Jeudi 3 juin, un épisode peu glorieux s’est joué au Sénat, lors de l’examen du projet de loi de création du Défenseur des Droits, qui vise à rassembler sous sa tutelle quatre autorités indépendantes, la HALDE (Haute Autorité de Lutte contre les Discriminations), le Médiateur de la République, la CNDS (Commission Nationale de Déontologie de la Sécurité) et le Défenseur des Enfants.
Alors que ces quatre institutions ont ces dernières années mené un travail exemplaire de lutte contre les discriminations et de défense des droits des citoyens, l’exécutif fait en sorte, par ce projet de loi, de leur retirer toute indépendance.
En effet, le futur Défenseur des Droits sous la responsabilité duquel ces autorités seraient placées serait nommé directement par le Conseil des Ministres et révocable à tout moment.
Qu’est ce qui fait donc si peur à Nicolas Sarkozy dans le travail mené actuellement par ces instances? Est-ce la dénonciation de la culture du chiffre dans la police ou de la situation des gardes à vue par la CNDS, ou alors les fortes critiques exprimées par la HALDE à l’encontre des tests ADN? Ou bien est ce alors les conclusions accablantes rendues par le Défenseur des Enfants concernant la situation des mineurs dans les centres de rétention?

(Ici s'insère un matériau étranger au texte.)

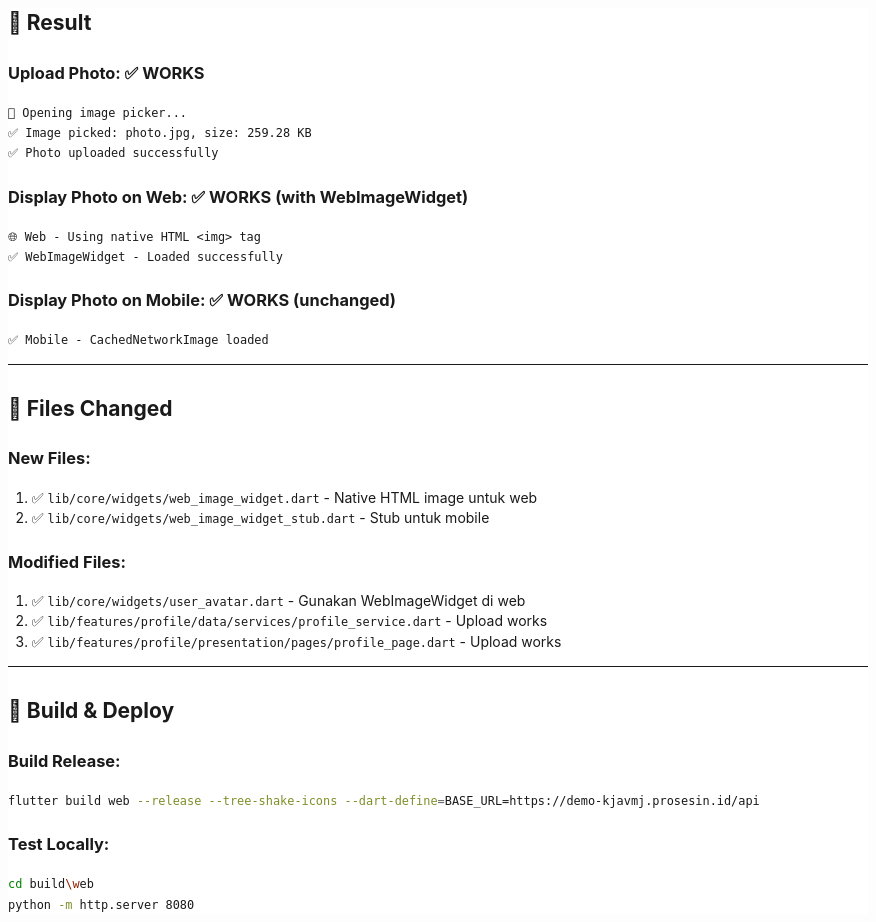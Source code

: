 
## 🎯 Result

### Upload Photo: ✅ WORKS
```
📸 Opening image picker...
✅ Image picked: photo.jpg, size: 259.28 KB
✅ Photo uploaded successfully
```

### Display Photo on Web: ✅ WORKS (with WebImageWidget)
```
🌐 Web - Using native HTML <img> tag
✅ WebImageWidget - Loaded successfully
```

### Display Photo on Mobile: ✅ WORKS (unchanged)
```
✅ Mobile - CachedNetworkImage loaded
```

---

## 📁 Files Changed

### New Files:
1. ✅ `lib/core/widgets/web_image_widget.dart` - Native HTML image untuk web
2. ✅ `lib/core/widgets/web_image_widget_stub.dart` - Stub untuk mobile

### Modified Files:
1. ✅ `lib/core/widgets/user_avatar.dart` - Gunakan WebImageWidget di web
2. ✅ `lib/features/profile/data/services/profile_service.dart` - Upload works
3. ✅ `lib/features/profile/presentation/pages/profile_page.dart` - Upload works

---

## 🚀 Build & Deploy

### Build Release:
```bash
flutter build web --release --tree-shake-icons --dart-define=BASE_URL=https://demo-kjavmj.prosesin.id/api
```

### Test Locally:
```bash
cd build\web
python -m http.server 8080
```
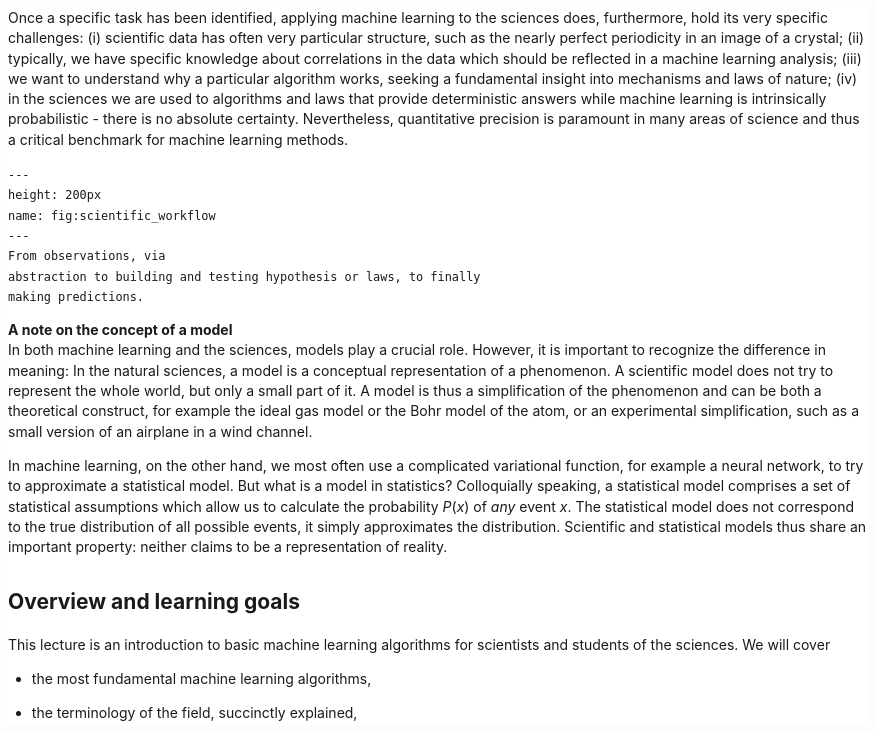 Once a specific task has been identified, applying machine learning to
the sciences does, furthermore, hold its very specific challenges: (i)
scientific data has often very particular structure, such as the nearly
perfect periodicity in an image of a crystal; (ii) typically, we have
specific knowledge about correlations in the data which should be
reflected in a machine learning analysis; (iii) we want to understand
why a particular algorithm works, seeking a fundamental insight into
mechanisms and laws of nature; (iv) in the sciences we are used to
algorithms and laws that provide deterministic answers while machine
learning is intrinsically probabilistic - there is no absolute
certainty. Nevertheless, quantitative precision is paramount in many
areas of science and thus a critical benchmark for machine learning
methods.

```{figure} ../../_static/lecture_specific/introduction/scientific_workflow.png
---
height: 200px
name: fig:scientific_workflow
---
From observations, via
abstraction to building and testing hypothesis or laws, to finally
making predictions.
```

**A note on the concept of a model**\
In both machine learning and the sciences, models play a crucial role.
However, it is important to recognize the difference in meaning: In the
natural sciences, a model is a conceptual representation of a
phenomenon. A scientific model does not try to represent the whole
world, but only a small part of it. A model is thus a simplification of
the phenomenon and can be both a theoretical construct, for example the
ideal gas model or the Bohr model of the atom, or an experimental
simplification, such as a small version of an airplane in a wind
channel.

In machine learning, on the other hand, we most often use a complicated
variational function, for example a neural network, to try to
approximate a statistical model. But what is a model in statistics?
Colloquially speaking, a statistical model comprises a set of
statistical assumptions which allow us to calculate the probability
$P(x)$ of *any* event $x$. The statistical model does not correspond to
the true distribution of all possible events, it simply approximates the
distribution. Scientific and statistical models thus share an important
property: neither claims to be a representation of reality.

Overview and learning goals
---------------------------

This lecture is an introduction to basic machine learning algorithms for
scientists and students of the sciences. We will cover

-   the most fundamental machine learning algorithms,

-   the terminology of the field, succinctly explained,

Car en effet, ces instances font leur travail: indépendantes et efficaces, elles sont de véritables contre pouvoirs qui contribuent à maintenir les principes élémentaires de l’État de Droit. Cette volonté de reprise en main de ces quatre autorités par l’Élysée est très inquiétante.
Or le pouvoir exécutif semble tellement fébrile qu’il n’a pas hésité à mener une pression impressionnante sur les sénateurs de la majorité.
En effet, alors que des amendements ont été adoptés mercredi à une large majorité, afin de redonner son indépendance au Défenseur des Enfants, jeudi, suite à une réunion musclée à l’Élysée, les sénateurs de droite et du centre ont voté dans le sens exactement inverse moins de 24h après.
Cet épisode est particulièrement inquiétant, car vivre dans un pays dont on ne partage pas les orientations politiques de ses dirigeants est une chose, mais devoir subir chaque jour des pressions aussi peu respectueuses de la démocratie par ces mêmes dirigeants en est une autre.